* **Task requirements**
From the listing below, pick out each line with the word "Intel".

• • • • •

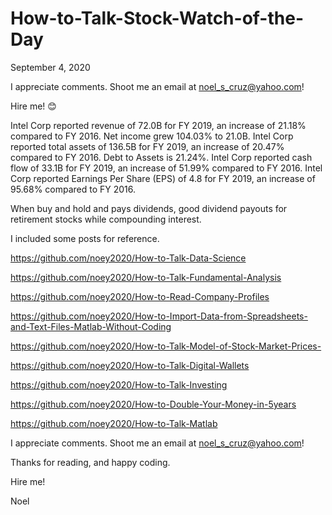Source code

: # How-to-Talk-Stock-Watch-of-the-Day

September 4, 2020

I appreciate comments. Shoot me an email at noel_s_cruz@yahoo.com!

Hire me! 😊

Intel Corp reported revenue of 72.0B for FY 2019, an increase of 21.18% compared to 
FY 2016. Net income grew 104.03% to 21.0B. Intel Corp reported total assets of 136.5B
for FY 2019, an increase of 20.47% compared to FY 2016. Debt to Assets is 21.24%.
Intel Corp reported cash flow of 33.1B for FY 2019, an increase of 51.99% compared to
FY 2016. Intel Corp reported Earnings Per Share (EPS) of 4.8 for FY 2019, an increase
of 95.68% compared to FY 2016.

When buy and hold and pays dividends, good dividend payouts for retirement stocks 
while compounding interest.

I included some posts for reference.

https://github.com/noey2020/How-to-Talk-Data-Science

https://github.com/noey2020/How-to-Talk-Fundamental-Analysis

https://github.com/noey2020/How-to-Read-Company-Profiles

https://github.com/noey2020/How-to-Import-Data-from-Spreadsheets-and-Text-Files-Matlab-Without-Coding

https://github.com/noey2020/How-to-Talk-Model-of-Stock-Market-Prices-

https://github.com/noey2020/How-to-Talk-Digital-Wallets

https://github.com/noey2020/How-to-Talk-Investing

https://github.com/noey2020/How-to-Double-Your-Money-in-5years

https://github.com/noey2020/How-to-Talk-Matlab

I appreciate comments. Shoot me an email at noel_s_cruz@yahoo.com!

Thanks for reading, and happy coding.

Hire me!

Noel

• • • • •

* **Output of the exercise**
Intel Corp reported revenue of 72.0B for FY 2019, an increase of 21.18% compared to 
FY 2016. Net income grew 104.03% to 21.0B. Intel Corp reported total assets of 136.5B
Intel Corp reported cash flow of 33.1B for FY 2019, an increase of 51.99% compared to
FY 2016. Intel Corp reported Earnings Per Share (EPS) of 4.8 for FY 2019, an increase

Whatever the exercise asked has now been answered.